### WHAT YOU WILL DO
Skipping any pictures, give all of the records below again exactly.

Saved entries:
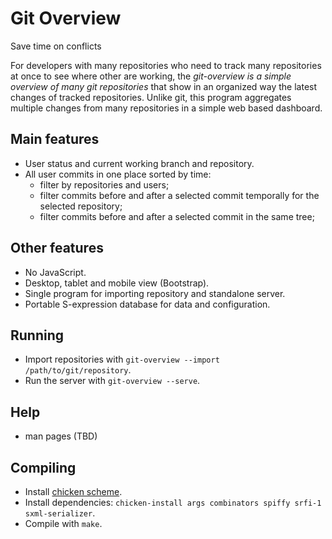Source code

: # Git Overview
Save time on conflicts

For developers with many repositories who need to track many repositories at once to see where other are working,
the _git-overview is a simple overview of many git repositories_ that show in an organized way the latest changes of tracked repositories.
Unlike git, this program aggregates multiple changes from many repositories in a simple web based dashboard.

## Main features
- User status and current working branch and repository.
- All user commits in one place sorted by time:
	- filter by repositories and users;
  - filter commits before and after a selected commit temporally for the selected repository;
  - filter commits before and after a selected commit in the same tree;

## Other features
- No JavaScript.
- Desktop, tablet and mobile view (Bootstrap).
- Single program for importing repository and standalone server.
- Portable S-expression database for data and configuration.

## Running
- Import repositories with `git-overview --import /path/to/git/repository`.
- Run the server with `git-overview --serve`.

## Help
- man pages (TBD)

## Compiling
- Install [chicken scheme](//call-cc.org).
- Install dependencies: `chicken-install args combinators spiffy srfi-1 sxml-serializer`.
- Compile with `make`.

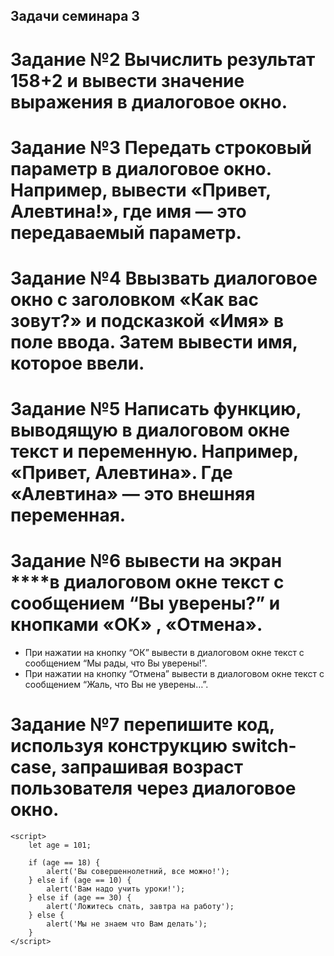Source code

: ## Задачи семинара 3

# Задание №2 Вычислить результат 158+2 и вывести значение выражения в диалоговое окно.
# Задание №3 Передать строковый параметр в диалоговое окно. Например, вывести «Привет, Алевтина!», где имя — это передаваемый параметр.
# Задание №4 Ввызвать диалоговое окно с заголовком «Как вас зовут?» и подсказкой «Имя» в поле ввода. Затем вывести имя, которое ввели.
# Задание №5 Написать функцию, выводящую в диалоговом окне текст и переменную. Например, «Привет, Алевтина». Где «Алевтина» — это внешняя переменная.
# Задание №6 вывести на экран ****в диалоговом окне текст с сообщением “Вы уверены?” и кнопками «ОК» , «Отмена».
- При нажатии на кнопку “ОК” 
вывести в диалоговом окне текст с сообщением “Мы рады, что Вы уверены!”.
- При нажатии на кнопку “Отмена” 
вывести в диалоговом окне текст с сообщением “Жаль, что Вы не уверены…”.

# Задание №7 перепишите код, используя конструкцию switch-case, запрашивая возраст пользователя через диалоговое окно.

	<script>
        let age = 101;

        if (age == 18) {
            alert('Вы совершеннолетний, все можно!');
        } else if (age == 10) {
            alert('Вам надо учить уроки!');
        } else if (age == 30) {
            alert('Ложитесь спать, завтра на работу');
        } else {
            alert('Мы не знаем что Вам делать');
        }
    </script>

### REPLY
Source code

: # Git Overview
Save time on conflicts

For developers with many repositories who need to track many repositories at once to see where other are working,
the _git-overview is a simple overview of many git repositories_ that show in an organized way the latest changes of tracked repositories.
Unlike git, this program aggregates multiple changes from many repositories in a simple web based dashboard.

## Main features
- User status and current working branch and repository.
- All user commits in one place sorted by time:
	- filter by repositories and users;
  - filter commits before and after a selected commit temporally for the selected repository;
  - filter commits before and after a selected commit in the same tree;

## Other features
- No JavaScript.
- Desktop, tablet and mobile view (Bootstrap).
- Single program for importing repository and standalone server.
- Portable S-expression database for data and configuration.

## Running
- Import repositories with `git-overview --import /path/to/git/repository`.
- Run the server with `git-overview --serve`.

## Help
- man pages (TBD)

## Compiling
- Install [chicken scheme](//call-cc.org).
- Install dependencies: `chicken-install args combinators spiffy srfi-1 sxml-serializer`.
- Compile with `make`.

Source code

: ## Задачи семинара 3

# Задание №2 Вычислить результат 158+2 и вывести значение выражения в диалоговое окно.
# Задание №3 Передать строковый параметр в диалоговое окно. Например, вывести «Привет, Алевтина!», где имя — это передаваемый параметр.
# Задание №4 Ввызвать диалоговое окно с заголовком «Как вас зовут?» и подсказкой «Имя» в поле ввода. Затем вывести имя, которое ввели.
# Задание №5 Написать функцию, выводящую в диалоговом окне текст и переменную. Например, «Привет, Алевтина». Где «Алевтина» — это внешняя переменная.
# Задание №6 вывести на экран ****в диалоговом окне текст с сообщением “Вы уверены?” и кнопками «ОК» , «Отмена».
- При нажатии на кнопку “ОК” 
вывести в диалоговом окне текст с сообщением “Мы рады, что Вы уверены!”.
- При нажатии на кнопку “Отмена” 
вывести в диалоговом окне текст с сообщением “Жаль, что Вы не уверены…”.

# Задание №7 перепишите код, используя конструкцию switch-case, запрашивая возраст пользователя через диалоговое окно.

	<script>
        let age = 101;

        if (age == 18) {
            alert('Вы совершеннолетний, все можно!');
        } else if (age == 10) {
            alert('Вам надо учить уроки!');
        } else if (age == 30) {
            alert('Ложитесь спать, завтра на работу');
        } else {
            alert('Мы не знаем что Вам делать');
        }
    </script>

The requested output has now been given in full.